**ABOUT THIS TASK**
Copy each line of the data below with the word "technology".
+++++
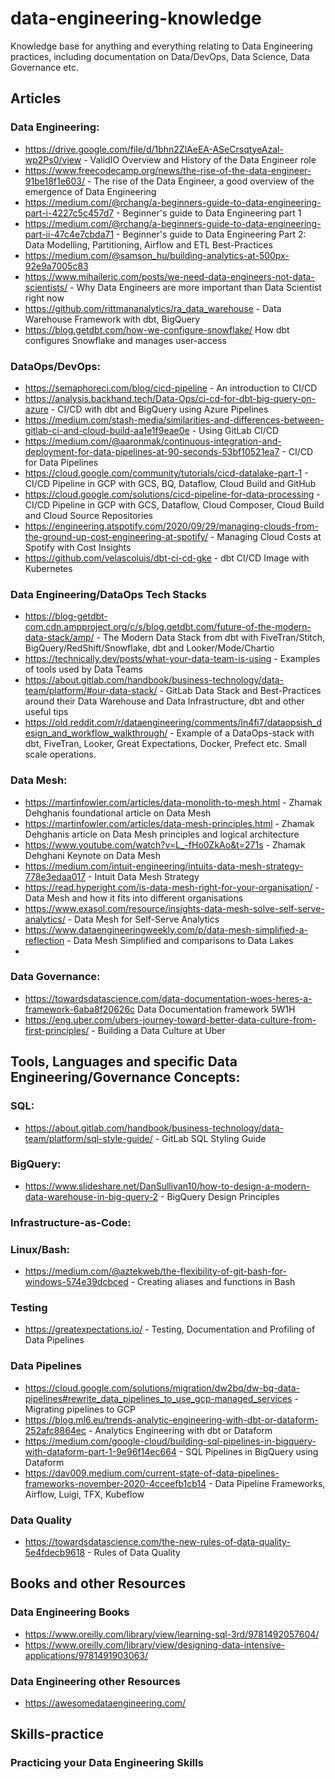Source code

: # data-engineering-knowledge
Knowledge base for anything and everything relating to Data Engineering practices, including documentation on Data/DevOps, Data Science, Data Governance etc.

## Articles

### Data Engineering:
* https://drive.google.com/file/d/1bhn2ZlAeEA-ASeCrsqtyeAzal-wp2Ps0/view - ValidIO Overview and History of the Data Engineer role
* https://www.freecodecamp.org/news/the-rise-of-the-data-engineer-91be18f1e603/ - The rise of the Data Engineer, a good overview of the emergence of Data Engineering
* https://medium.com/@rchang/a-beginners-guide-to-data-engineering-part-i-4227c5c457d7 - Beginner's guide to Data Engineering part 1
* https://medium.com/@rchang/a-beginners-guide-to-data-engineering-part-ii-47c4e7cbda71 - Beginner's guide to Data Engineering Part 2: Data Modelling, Partitioning, Airflow and ETL Best-Practices
* https://medium.com/@samson_hu/building-analytics-at-500px-92e9a7005c83
* https://www.mihaileric.com/posts/we-need-data-engineers-not-data-scientists/ - Why Data Engineers are more important than Data Scientist right now
* https://github.com/rittmananalytics/ra_data_warehouse - Data Warehouse Framework with dbt, BigQuery
* https://blog.getdbt.com/how-we-configure-snowflake/ How dbt configures Snowflake and manages user-access

### DataOps/DevOps:
* https://semaphoreci.com/blog/cicd-pipeline - An introduction to CI/CD
* https://analysis.backhand.tech/Data-Ops/ci-cd-for-dbt-big-query-on-azure - CI/CD with dbt and BigQuery using Azure Pipelines
* https://medium.com/stash-media/similarities-and-differences-between-gitlab-ci-and-cloud-build-aa1e1f9eae0e - Using GitLab CI/CD
* https://medium.com/@aaronmak/continuous-integration-and-deployment-for-data-pipelines-at-90-seconds-53bf10521ea7 - CI/CD for Data Pipelines
* https://cloud.google.com/community/tutorials/cicd-datalake-part-1 - CI/CD Pipeline in GCP with GCS, BQ, Dataflow, Cloud Build and GitHub
* https://cloud.google.com/solutions/cicd-pipeline-for-data-processing - CI/CD Pipeline in GCP with GCS, Dataflow, Cloud Composer, Cloud Build and Cloud Source Repositories
* https://engineering.atspotify.com/2020/09/29/managing-clouds-from-the-ground-up-cost-engineering-at-spotify/ - Managing Cloud Costs at Spotify with Cost Insights
* https://github.com/velascoluis/dbt-ci-cd-gke - dbt CI/CD Image with Kubernetes

### Data Engineering/DataOps Tech Stacks
* https://blog-getdbt-com.cdn.ampproject.org/c/s/blog.getdbt.com/future-of-the-modern-data-stack/amp/ - The Modern Data Stack from dbt with FiveTran/Stitch, BigQuery/RedShift/Snowflake, dbt and Looker/Mode/Chartio 
* https://technically.dev/posts/what-your-data-team-is-using - Examples of tools used by Data Teams
* https://about.gitlab.com/handbook/business-technology/data-team/platform/#our-data-stack/ - GitLab Data Stack and Best-Practices around their Data Warehouse and Data Infrastructure, dbt and other useful tips
* https://old.reddit.com/r/dataengineering/comments/ln4fi7/dataopsish_design_and_workflow_walkthrough/ - Example of a DataOps-stack with dbt, FiveTran, Looker, Great Expectations, Docker, Prefect etc. Small scale operations.

### Data Mesh:
* https://martinfowler.com/articles/data-monolith-to-mesh.html - Zhamak Dehghanis foundational article on Data Mesh
* https://martinfowler.com/articles/data-mesh-principles.html - Zhamak Dehghanis article on Data Mesh principles and logical architecture
* https://www.youtube.com/watch?v=L_-fHo0ZkAo&t=271s - Zhamak Dehghani Keynote on Data Mesh
* https://medium.com/intuit-engineering/intuits-data-mesh-strategy-778e3edaa017 - Intuit Data Mesh Strategy
* https://read.hyperight.com/is-data-mesh-right-for-your-organisation/ - Data Mesh and how it fits into different organisations
* https://www.exasol.com/resource/insights-data-mesh-solve-self-serve-analytics/ - Data Mesh for Self-Serve Analytics
* https://www.dataengineeringweekly.com/p/data-mesh-simplified-a-reflection - Data Mesh Simplified and comparisons to Data Lakes
* 

### Data Governance:
* https://towardsdatascience.com/data-documentation-woes-heres-a-framework-6aba8f20626c Data Documentation framework 5W1H
* https://eng.uber.com/ubers-journey-toward-better-data-culture-from-first-principles/ - Building a Data Culture at Uber


## Tools, Languages and specific Data Engineering/Governance Concepts:

### SQL:
* https://about.gitlab.com/handbook/business-technology/data-team/platform/sql-style-guide/ - GitLab SQL Styling Guide

### BigQuery:
* https://www.slideshare.net/DanSullivan10/how-to-design-a-modern-data-warehouse-in-big-query-2 - BigQuery Design Principles

### Infrastructure-as-Code:

### Linux/Bash:
* https://medium.com/@aztekweb/the-flexibility-of-git-bash-for-windows-574e39dcbced - Creating aliases and functions in Bash

### Testing
* https://greatexpectations.io/ - Testing, Documentation and Profiling of Data Pipelines

### Data Pipelines
* https://cloud.google.com/solutions/migration/dw2bq/dw-bq-data-pipelines#rewrite_data_pipelines_to_use_gcp-managed_services - Migrating pipelines to GCP
* https://blog.ml6.eu/trends-analytic-engineering-with-dbt-or-dataform-252afc8864ec - Analytics Engineering with dbt or Dataform
* https://medium.com/google-cloud/building-sql-pipelines-in-bigquery-with-dataform-part-1-9e96f14ec664 - SQL Pipelines in BigQuery using Dataform
* https://dav009.medium.com/current-state-of-data-pipelines-frameworks-november-2020-4cceefb1cb14 - Data Pipeline Frameworks, Airflow, Luigi, TFX, Kubeflow

### Data Quality
* https://towardsdatascience.com/the-new-rules-of-data-quality-5e4fdecb9618 - Rules of Data Quality

## Books and other Resources

### Data Engineering Books
* https://www.oreilly.com/library/view/learning-sql-3rd/9781492057604/
* https://www.oreilly.com/library/view/designing-data-intensive-applications/9781491903063/

### Data Engineering other Resources
* https://awesomedataengineering.com/ 

## Skills-practice

### Practicing your Data Engineering Skills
+++++
**SOLUTION TO THIS EXERCISE**
* https://about.gitlab.com/handbook/business-technology/data-team/platform/#our-data-stack/ - GitLab Data Stack and Best-Practices around their Data Warehouse and Data Infrastructure, dbt and other useful tips
* https://about.gitlab.com/handbook/business-technology/data-team/platform/sql-style-guide/ - GitLab SQL Styling Guide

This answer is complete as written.